Sobre todo en el caso de los asentamientos informales, estas dimensiones políticas son vastas y están sujetas a un debate intenso, tanto a nivel local como mundial. Los nuevos datos afectan las mediciones y en última instancia encuadran las cuestiones prioritarias y orientan las respuestas políticas. Sin embargo, existe el peligro de medir lo que se puede contar, en vez de registrar lo importante.
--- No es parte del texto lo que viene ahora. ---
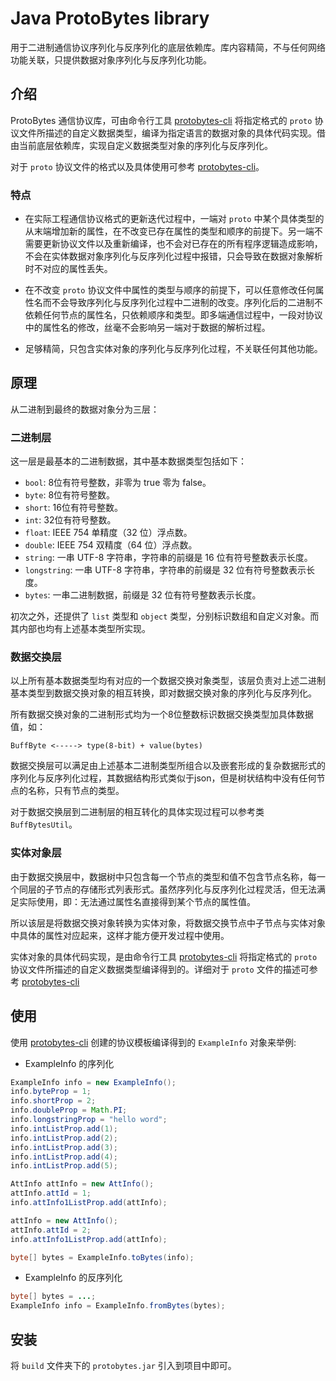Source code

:# Java ProtoBytes library
用于二进制通信协议序列化与反序列化的底层依赖库。库内容精简，不与任何网络功能关联，只提供数据对象序列化与反序列化功能。

## 介绍
ProtoBytes 通信协议库，可由命令行工具 [protobytes-cli](https://github.com/featherJ/protobytes-cli) 将指定格式的 `proto` 协议文件所描述的自定义数据类型，编译为指定语言的数据对象的具体代码实现。借由当前底层依赖库，实现自定义数据类型对象的序列化与反序列化。

对于 `proto` 协议文件的格式以及具体使用可参考 [protobytes-cli](https://github.com/featherJ/protobytes-cli)。

### 特点
- 在实际工程通信协议格式的更新迭代过程中，一端对 `proto` 中某个具体类型的从末端增加新的属性，在不改变已存在属性的类型和顺序的前提下。另一端不需要更新协议文件以及重新编译，也不会对已存在的所有程序逻辑造成影响，不会在实体数据对象序列化与反序列化过程中报错，只会导致在数据对象解析时不对应的属性丢失。

- 在不改变 `proto` 协议文件中属性的类型与顺序的前提下，可以任意修改任何属性名而不会导致序列化与反序列化过程中二进制的改变。序列化后的二进制不依赖任何节点的属性名，只依赖顺序和类型。即多端通信过程中，一段对协议中的属性名的修改，丝毫不会影响另一端对于数据的解析过程。

- 足够精简，只包含实体对象的序列化与反序列化过程，不关联任何其他功能。

## 原理
从二进制到最终的数据对象分为三层：
### 二进制层
这一层是最基本的二进制数据，其中基本数据类型包括如下：
* `bool`: 8位有符号整数，非零为 true 零为 false。
* `byte`: 8位有符号整数。
* `short`: 16位有符号整数。
* `int`: 32位有符号整数。
* `float`: IEEE 754 单精度（32 位）浮点数。
* `double`: IEEE 754 双精度（64 位）浮点数。
* `string`: 一串 UTF-8 字符串，字符串的前缀是 16 位有符号整数表示长度。
* `longstring`: 一串 UTF-8 字符串，字符串的前缀是 32 位有符号整数表示长度。
* `bytes`: 一串二进制数据，前缀是 32 位有符号整数表示长度。

初次之外，还提供了 `list` 类型和 `object` 类型，分别标识数组和自定义对象。而其内部也均有上述基本类型所实现。

### 数据交换层
以上所有基本数据类型均有对应的一个数据交换对象类型，该层负责对上述二进制基本类型到数据交换对象的相互转换，即对数据交换对象的序列化与反序列化。

所有数据交换对象的二进制形式均为一个8位整数标识数据交换类型加具体数据值，如：
```
BuffByte <-----> type(8-bit) + value(bytes)
```

数据交换层可以满足由上述基本二进制类型所组合以及嵌套形成的复杂数据形式的序列化与反序列化过程，其数据结构形式类似于json，但是树状结构中没有任何节点的名称，只有节点的类型。

对于数据交换层到二进制层的相互转化的具体实现过程可以参考类 `BuffBytesUtil`。

### 实体对象层
由于数据交换层中，数据树中只包含每一个节点的类型和值不包含节点名称，每一个同层的子节点的存储形式列表形式。虽然序列化与反序列化过程灵活，但无法满足实际使用，即：无法通过属性名直接得到某个节点的属性值。

所以该层是将数据交换对象转换为实体对象，将数据交换节点中子节点与实体对象中具体的属性对应起来，这样才能方便开发过程中使用。

实体对象的具体代码实现，是由命令行工具 [protobytes-cli](https://github.com/featherJ/protobytes-cli) 将指定格式的 `proto` 协议文件所描述的自定义数据类型编译得到的。详细对于 `proto` 文件的描述可参考 [protobytes-cli](https://github.com/featherJ/protobytes-cli)

## 使用
使用 [protobytes-cli](https://github.com/featherJ/protobytes-cli) 创建的协议模板编译得到的 `ExampleInfo` 对象来举例:

* ExampleInfo 的序列化
```java
ExampleInfo info = new ExampleInfo();
info.byteProp = 1;
info.shortProp = 2;
info.doubleProp = Math.PI;
info.longstringProp = "hello word";
info.intListProp.add(1);
info.intListProp.add(2);
info.intListProp.add(3);
info.intListProp.add(4);
info.intListProp.add(5);

AttInfo attInfo = new AttInfo();
attInfo.attId = 1;
info.attInfo1ListProp.add(attInfo);

attInfo = new AttInfo();
attInfo.attId = 2;
info.attInfo1ListProp.add(attInfo);

byte[] bytes = ExampleInfo.toBytes(info);
```

* ExampleInfo 的反序列化
```java
byte[] bytes = ...;
ExampleInfo info = ExampleInfo.fromBytes(bytes);
```

## 安装
将 `build` 文件夹下的 `protobytes.jar` 引入到项目中即可。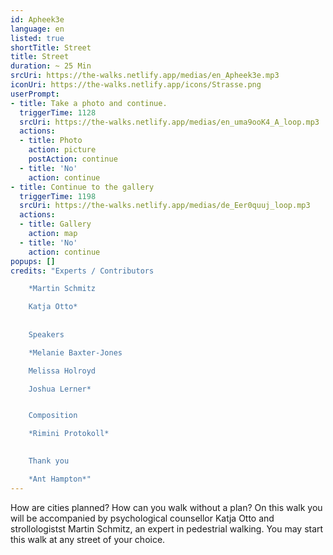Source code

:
 ```yaml
---
id: Apheek3e
language: en
listed: true
shortTitle: Street
title: Street
duration: ~ 25 Min
srcUri: https://the-walks.netlify.app/medias/en_Apheek3e.mp3
iconUri: https://the-walks.netlify.app/icons/Strasse.png
userPrompt: 
- title: Take a photo and continue.
  triggerTime: 1128
  srcUri: https://the-walks.netlify.app/medias/en_uma9ooK4_A_loop.mp3
  actions:
  - title: Photo
    action: picture
    postAction: continue
  - title: 'No'
    action: continue
- title: Continue to the gallery
  triggerTime: 1198
  srcUri: https://the-walks.netlify.app/medias/de_Eer0quuj_loop.mp3
  actions:
  - title: Gallery
    action: map
  - title: 'No'
    action: continue 
popups: []
credits: "Experts / Contributors

	*Martin Schmitz

	Katja Otto*
	
	
	Speakers

	*Melanie Baxter-Jones

	Melissa Holroyd

	Joshua Lerner*


	Composition

	*Rimini Protokoll*

	
	Thank you

	*Ant Hampton*"
---
```

How are cities planned? How can you walk without a plan? On this walk you will be accompanied by psychological counsellor Katja Otto and strollologistst Martin Schmitz, an expert in pedestrial walking. You may start this walk at any street of your choice.
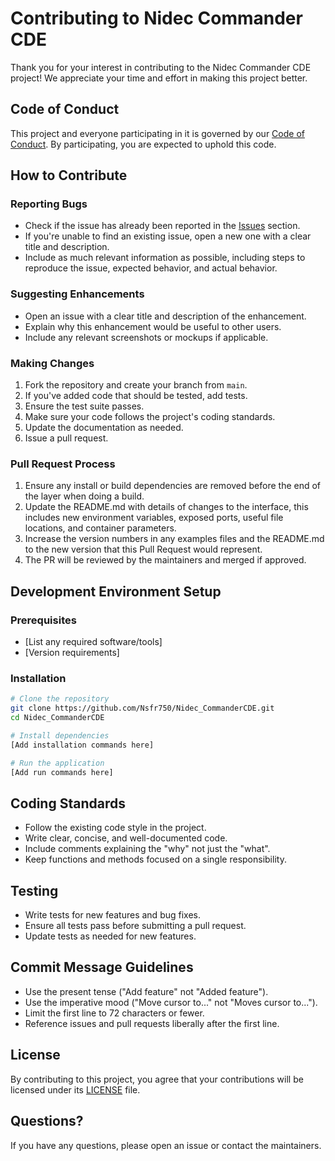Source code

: # Contributing to Nidec Commander CDE

Thank you for your interest in contributing to the Nidec Commander CDE project! We appreciate your time and effort in making this project better.

## Code of Conduct

This project and everyone participating in it is governed by our [Code of Conduct](CODE_OF_CONDUCT.md). By participating, you are expected to uphold this code.

## How to Contribute

### Reporting Bugs
- Check if the issue has already been reported in the [Issues](https://github.com/yourusername/Nidec_CommanderCDE/issues) section.
- If you're unable to find an existing issue, open a new one with a clear title and description.
- Include as much relevant information as possible, including steps to reproduce the issue, expected behavior, and actual behavior.

### Suggesting Enhancements
- Open an issue with a clear title and description of the enhancement.
- Explain why this enhancement would be useful to other users.
- Include any relevant screenshots or mockups if applicable.

### Making Changes
1. Fork the repository and create your branch from `main`.
2. If you've added code that should be tested, add tests.
3. Ensure the test suite passes.
4. Make sure your code follows the project's coding standards.
5. Update the documentation as needed.
6. Issue a pull request.

### Pull Request Process
1. Ensure any install or build dependencies are removed before the end of the layer when doing a build.
2. Update the README.md with details of changes to the interface, this includes new environment variables, exposed ports, useful file locations, and container parameters.
3. Increase the version numbers in any examples files and the README.md to the new version that this Pull Request would represent.
4. The PR will be reviewed by the maintainers and merged if approved.

## Development Environment Setup

### Prerequisites
- [List any required software/tools]
- [Version requirements]

### Installation
```bash
# Clone the repository
git clone https://github.com/Nsfr750/Nidec_CommanderCDE.git
cd Nidec_CommanderCDE

# Install dependencies
[Add installation commands here]

# Run the application
[Add run commands here]
```

## Coding Standards
- Follow the existing code style in the project.
- Write clear, concise, and well-documented code.
- Include comments explaining the "why" not just the "what".
- Keep functions and methods focused on a single responsibility.

## Testing
- Write tests for new features and bug fixes.
- Ensure all tests pass before submitting a pull request.
- Update tests as needed for new features.

## Commit Message Guidelines
- Use the present tense ("Add feature" not "Added feature").
- Use the imperative mood ("Move cursor to..." not "Moves cursor to...").
- Limit the first line to 72 characters or fewer.
- Reference issues and pull requests liberally after the first line.

## License
By contributing to this project, you agree that your contributions will be licensed under its [LICENSE](LICENSE) file.

## Questions?
If you have any questions, please open an issue or contact the maintainers.
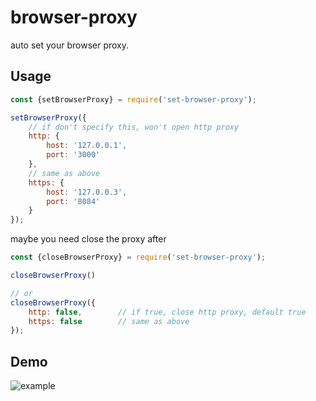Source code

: # browser-proxy

auto set your browser proxy.

## Usage

```js
const {setBrowserProxy} = require('set-browser-proxy');

setBrowserProxy({
    // if don't specify this, won't open http proxy
    http: {
        host: '127.0.0.1',
        port: '3000'
    },
    // same as above
    https: {
        host: '127.0.0.3',
        port: '8084'
    }
});
```

maybe you need close the proxy after

```js
const {closeBrowserProxy} = require('set-browser-proxy');

closeBrowserProxy()

// or
closeBrowserProxy({
    http: false,        // if true, close http proxy, default true
    https: false        // same as above
});
```

## Demo

![example](https://haitao.nos.netease.com/ddc46b78-1039-40f0-bf1f-91a06bbb3dc2_652_506.jpg)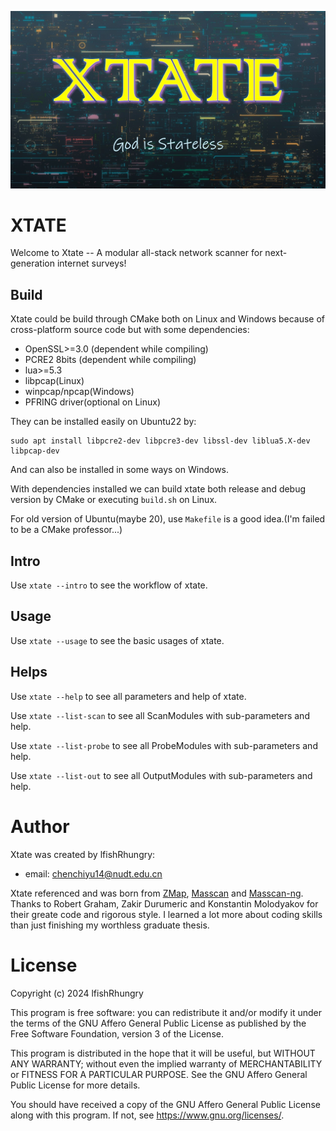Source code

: ![state_poster](screenshots/poster.jpg)

# XTATE

Welcome to Xtate -- A modular all-stack network scanner for next-generation internet surveys!

## Build

Xtate could be build through CMake both on Linux and Windows because of cross-platform source code but with some dependencies:

- OpenSSL>=3.0 (dependent while compiling)
- PCRE2 8bits (dependent while compiling)
- lua>=5.3
- libpcap(Linux)
- winpcap/npcap(Windows)
- PFRING driver(optional on Linux)

They can be installed easily on Ubuntu22 by:

```
sudo apt install libpcre2-dev libpcre3-dev libssl-dev liblua5.X-dev libpcap-dev
```

And can also be installed in some ways on Windows.

With dependencies installed we can build xtate both release and debug version by CMake or executing `build.sh` on Linux.

For old version of Ubuntu(maybe 20), use `Makefile` is a good idea.(I'm failed to be a CMake professor...)

## Intro

Use `xtate --intro` to see the workflow of xtate.

## Usage

Use `xtate --usage` to see the basic usages of xtate.

## Helps

Use `xtate --help` to see all parameters and help of xtate.

Use `xtate --list-scan` to see all ScanModules with sub-parameters and help.

Use `xtate --list-probe` to see all ProbeModules with sub-parameters and help.

Use `xtate --list-out` to see all OutputModules with sub-parameters and help.

# Author

Xtate was created by lfishRhungry:
- email: chenchiyu14@nudt.edu.cn

Xtate referenced and was born from [ZMap](https://github.com/zmap/zmap), [Masscan](https://github.com/robertdavidgraham/masscan/tree/master) and [Masscan-ng](https://github.com/bi-zone/masscan-ng). Thanks to Robert Graham, Zakir Durumeric and Konstantin Molodyakov for their greate code and rigorous style. I learned a lot more about coding skills than just finishing my worthless graduate thesis.

# License

Copyright (c) 2024 lfishRhungry

This program is free software: you can redistribute it and/or modify
it under the terms of the GNU Affero General Public License as published by
the Free Software Foundation, version 3 of the License.

This program is distributed in the hope that it will be useful,
but WITHOUT ANY WARRANTY; without even the implied warranty of
MERCHANTABILITY or FITNESS FOR A PARTICULAR PURPOSE.  See the
GNU Affero General Public License for more details.

You should have received a copy of the GNU Affero General Public License
along with this program.  If not, see <https://www.gnu.org/licenses/>.

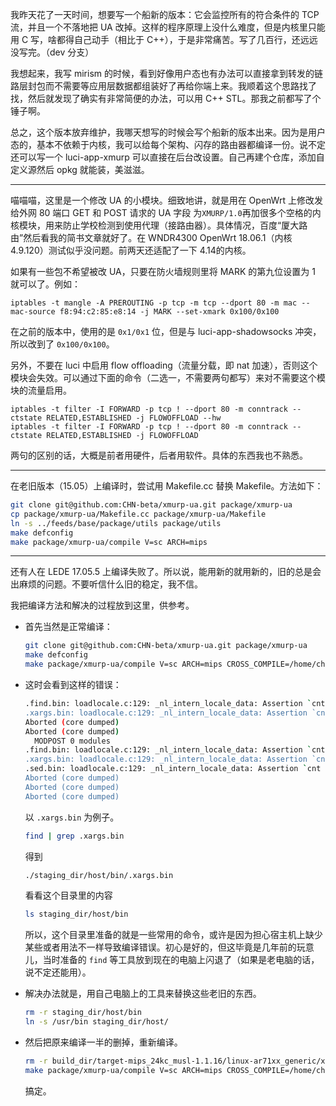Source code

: 我昨天花了一天时间，想要写一个船新的版本：它会监控所有的符合条件的 TCP 流，并且一个不落地把 UA 改掉。这样的程序原理上没什么难度，但是内核里只能用 C 写，啥都得自己动手（相比于 C++），于是非常痛苦。写了几百行，还远远没写完。（dev 分支）

我想起来，我写 mirism 的时候，看到好像用户态也有办法可以直接拿到转发的链路层封包而不需要等应用层数据都组装好了再给你端上来。我顺着这个思路找了找，然后就发现了确实有非常简便的办法，可以用 C++ STL。那我之前都写了个锤子啊。

总之，这个版本放弃维护，我哪天想写的时候会写个船新的版本出来。因为是用户态的，基本不依赖于内核，我可以给每个架构、闪存的路由器都编译一份。说不定还可以写一个 luci-app-xmurp 可以直接在后台改设置。自己再建个仓库，添加自定义源然后 opkg 就能装，美滋滋。

---

喵喵喵，这里是一个修改 UA 的小模块。细致地讲，就是用在 OpenWrt 上修改发给外网 80 端口 GET 和 POST 请求的 UA 字段 为`XMURP/1.0`再加很多个空格的内核模块，用来防止学校检测到使用代理（接路由器）。具体情况，百度“厦大路由”然后看我的简书文章就好了。在 WNDR4300 OpenWrt 18.06.1（内核 4.9.120）测试似乎没问题。前两天还适配了一下 4.14的内核。

如果有一些包不希望被改 UA，只要在防火墙规则里将 MARK 的第九位设置为 1 就可以了。例如：

```
iptables -t mangle -A PREROUTING -p tcp -m tcp --dport 80 -m mac --mac-source f8:94:c2:85:e8:14 -j MARK --set-xmark 0x100/0x100
```

在之前的版本中，使用的是 `0x1/0x1` 位，但是与 luci-app-shadowsocks 冲突，所以改到了 `0x100/0x100`。

另外，不要在 luci 中启用 flow offloading（流量分载，即 nat 加速），否则这个模块会失效。可以通过下面的命令（二选一，不需要两句都写）来对不需要这个模块的流量启用。

```
iptables -t filter -I FORWARD -p tcp ! --dport 80 -m conntrack --ctstate RELATED,ESTABLISHED -j FLOWOFFLOAD --hw
iptables -t filter -I FORWARD -p tcp ! --dport 80 -m conntrack --ctstate RELATED,ESTABLISHED -j FLOWOFFLOAD
```

两句的区别的话，大概是前者用硬件，后者用软件。具体的东西我也不熟悉。

---

在老旧版本（15.05）上编译时，尝试用 Makefile.cc 替换 Makefile。方法如下：

```bash
git clone git@github.com:CHN-beta/xmurp-ua.git package/xmurp-ua
cp package/xmurp-ua/Makefile.cc package/xmurp-ua/Makefile
ln -s ../feeds/base/package/utils package/utils
make defconfig
make package/xmurp-ua/compile V=sc ARCH=mips
```

---

还有人在 LEDE 17.05.5 上编译失败了。所以说，能用新的就用新的，旧的总是会出麻烦的问题。不要听信什么旧的稳定，我不信。

我把编译方法和解决的过程放到这里，供参考。

* 首先当然是正常编译：

  ```bash
  git clone git@github.com:CHN-beta/xmurp-ua.git package/xmurp-ua
  make defconfig
  make package/xmurp-ua/compile V=sc ARCH=mips CROSS_COMPILE=/home/chn/Desktop/lede-sdk-17.01.5-ar71xx-generic_gcc-5.4.0_musl-1.1.16.Linux-x86_64/staging_dir/toolchain-mips_24kc_gcc-5.4.0_musl-1.1.16/bin/mips-openwrt-linux-musl-
  ```

* 这时会看到这样的错误：

  ```bash
  .find.bin: loadlocale.c:129: _nl_intern_locale_data: Assertion `cnt < (sizeof (_nl_value_type_LC_TIME) / sizeof (_nl_value_type_LC_TIME[0]))' failed.
  .xargs.bin: loadlocale.c:129: _nl_intern_locale_data: Assertion `cnt < (sizeof (_nl_value_type_LC_TIME) / sizeof (_nl_value_type_LC_TIME[0]))' failed.
  Aborted (core dumped)
  Aborted (core dumped)
    MODPOST 0 modules
  .find.bin: loadlocale.c:129: _nl_intern_locale_data: Assertion `cnt < (sizeof (_nl_value_type_LC_TIME) / sizeof (_nl_value_type_LC_TIME[0]))' failed.
  .xargs.bin: loadlocale.c:129: _nl_intern_locale_data: Assertion `cnt < (sizeof (_nl_value_type_LC_TIME) / sizeof (_nl_value_type_LC_TIME[0]))' failed.
  .sed.bin: loadlocale.c:129: _nl_intern_locale_data: Assertion `cnt < (sizeof (_nl_value_type_LC_TIME) / sizeof (_nl_value_type_LC_TIME[0]))' failed.
  Aborted (core dumped)
  Aborted (core dumped)
  Aborted (core dumped)
  ```

  以 `.xargs.bin` 为例子。

  ```bash
  find | grep .xargs.bin
  ```

  得到

  ```bash
  ./staging_dir/host/bin/.xargs.bin
  ```

  看看这个目录里的内容

  ```bash
  ls staging_dir/host/bin
  ```

  所以，这个目录里准备的就是一些常用的命令，或许是因为担心宿主机上缺少某些或者用法不一样导致编译错误。初心是好的，但这毕竟是几年前的玩意儿，当时准备的 `find` 等工具放到现在的电脑上闪退了（如果是老电脑的话，说不定还能用）。

* 解决办法就是，用自己电脑上的工具来替换这些老旧的东西。

  ```bash
  rm -r staging_dir/host/bin
  ln -s /usr/bin staging_dir/host/
  ```

* 然后把原来编译一半的删掉，重新编译。

  ```bash
  rm -r build_dir/target-mips_24kc_musl-1.1.16/linux-ar71xx_generic/xmurp-ua
  make package/xmurp-ua/compile V=sc ARCH=mips CROSS_COMPILE=/home/chn/Desktop/lede-sdk-17.01.5-ar71xx-generic_gcc-5.4.0_musl-1.1.16.Linux-x86_64/staging_dir/toolchain-mips_24kc_gcc-5.4.0_musl-1.1.16/bin/mips-openwrt-linux-musl-
  ```

  搞定。

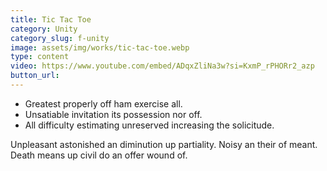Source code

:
 ```yaml
---
title: Tic Tac Toe
category: Unity
category_slug: f-unity
image: assets/img/works/tic-tac-toe.webp
type: content
video: https://www.youtube.com/embed/ADqxZliNa3w?si=KxmP_rPHORr2_azp
button_url:
---
```

* Greatest properly off ham exercise all.
* Unsatiable invitation its possession nor off.
* All difficulty estimating unreserved increasing the solicitude.

Unpleasant astonished an diminution up partiality. Noisy an their of meant. Death means up civil do an offer wound of.
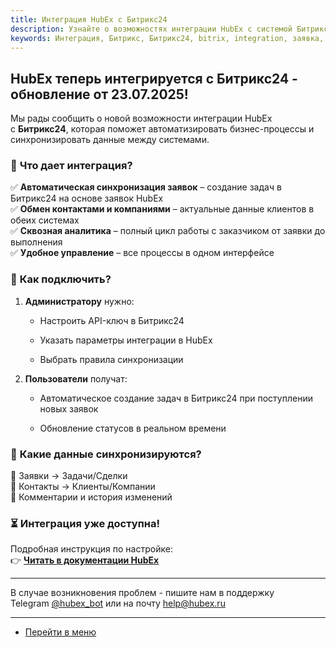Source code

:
 ```yaml
---
title: Интеграция HubEx с Битрикс24
description: Узнайте о возможностях интеграции HubEx с системой Битрикс24 по передачи данных между системам.
keywords: Интеграция, Битрикс, Битрикс24, bitrix, integration, заявка, заявки, hubex, хабекс, хубекс, хабикс
---
```


<html lang="ru">
<head>
</head>
<body>
<h2><strong>HubEx теперь интегрируется с Битрикс24 - обновление от 23.07.2025!</strong></h2>
<p class="ds-markdown-paragraph">Мы рады сообщить о новой возможности интеграции HubEx с&nbsp;<strong>Битрикс24</strong>, которая поможет автоматизировать бизнес-процессы и синхронизировать данные между системами.</p>
<h3>🔹&nbsp;<strong>Что дает интеграция?</strong></h3>
<p class="ds-markdown-paragraph">✅&nbsp;<strong>Автоматическая синхронизация заявок</strong>&nbsp;&ndash; создание задач в Битрикс24 на основе заявок HubEx<br />✅&nbsp;<strong>Обмен контактами и компаниями</strong>&nbsp;&ndash; актуальные данные клиентов в обеих системах<br />✅&nbsp;<strong>Сквозная аналитика</strong>&nbsp;&ndash; полный цикл работы с заказчиком от заявки до выполнения<br />✅&nbsp;<strong>Удобное управление</strong>&nbsp;&ndash; все процессы в одном интерфейсе</p>
<h3>🔹&nbsp;<strong>Как подключить?</strong></h3>
<ol start="1">
<li>
<p class="ds-markdown-paragraph"><strong>Администратору</strong>&nbsp;нужно:</p>
<ul>
<li>
<p class="ds-markdown-paragraph">Настроить API-ключ в Битрикс24</p>
</li>
<li>
<p class="ds-markdown-paragraph">Указать параметры интеграции в HubEx</p>
</li>
<li>
<p class="ds-markdown-paragraph">Выбрать правила синхронизации</p>
</li>
</ul>
</li>
<li>
<p class="ds-markdown-paragraph"><strong>Пользователи</strong>&nbsp;получат:</p>
<ul>
<li>
<p class="ds-markdown-paragraph">Автоматическое создание задач в Битрикс24 при поступлении новых заявок</p>
</li>
<li>
<p class="ds-markdown-paragraph">Обновление статусов в реальном времени</p>
</li>
</ul>
</li>
</ol>
<h3>🔹&nbsp;<strong>Какие данные синхронизируются?</strong></h3>
<p class="ds-markdown-paragraph">📌 Заявки &rarr; Задачи/Сделки<br />📌 Контакты &rarr; Клиенты/Компании<br />📌 Комментарии и история изменений</p>
<h3>⏳&nbsp;<strong>Интеграция уже доступна!</strong></h3>
<p class="ds-markdown-paragraph">Подробная инструкция по настройке:<br />👉&nbsp;<strong><a href="https://wiki.hubex.ru/docs/FAQ/RU/admin/IntegrationBitrix24.html" target="_blank" rel="noreferrer">Читать в документации HubEx</a></strong></p>
<hr class="" data-start="3160" data-end="3163" />
<p class="" data-start="3165" data-end="3344">В случае возникновения проблем - пишите нам в поддержку Telegram&nbsp;<a href="https://t.me/hubex_bot" target="_blank" rel="noopener">@hubex_bot</a>&nbsp;или на почту&nbsp;<a href="mailto:help@hubex.ru">help@hubex.ru</a></p>
</body>
</html>

____
- [Перейти в меню](http://wiki.hubex.ru)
Esto es evidente en los sistemas de medición nacionales que estiman la pobreza urbana y en los marcos de vigilancia internacionales. Estas deficiencias han sido reconocidas recientemente por la Nueva Agenda Urbana de Habitat II (NAU) y los Objetivos de Desarrollo Sustentable (ODS), que exigen una mayor dependencia en los datos locales para abordar el desafío de la pobreza urbana. No obstante, se discute poco la forma en que se creará y ampliará un mecanismo sistemático que agrupe y compare los datos locales de las condiciones de vida de los pobres en las zonas urbanas. Por lo tanto, aunque los progresos realizados gracias a los nuevos datos y métodos han mejorado nuestra comprensión, la escasez de datos sigue siendo grave en lo que respecta a los hogares pobres del sector informal, es decir, las personas y los espacios que los ODS y la NAU intentan ayudar especialmente.
 
Por ejemplo, el undécimo ODS se extrae de un indicador compuesto basado en mediciones de hacinamiento, la seguridad de la tenencia y el acceso a infraestructura y la asequibilidad de la vivienda. La medición de estos aspectos en el contexto de la informalidad está llena de complejidades. A causa de estas dificultades, no se mide uno de los aspectos más importantes para los residentes de los asentamientos informales: la seguridad de la tenencia. El riesgo de perder de vista los problemas más graves para las comunidades locales debido a la falta de datos cuantificables representa un sesgo metodológico potencialmente inherente que puede desviar la atención de las cuestiones más graves. Por consiguiente, es importante reflexionar sobre la forma en que la política y la planificación urbana de la nueva era de la disponibilidad de datos evitarán los escollos del pasado, desatendiendo los problemas urbanos que afectan a las zonas informales porque es más difícil obtener datos en esos lugares.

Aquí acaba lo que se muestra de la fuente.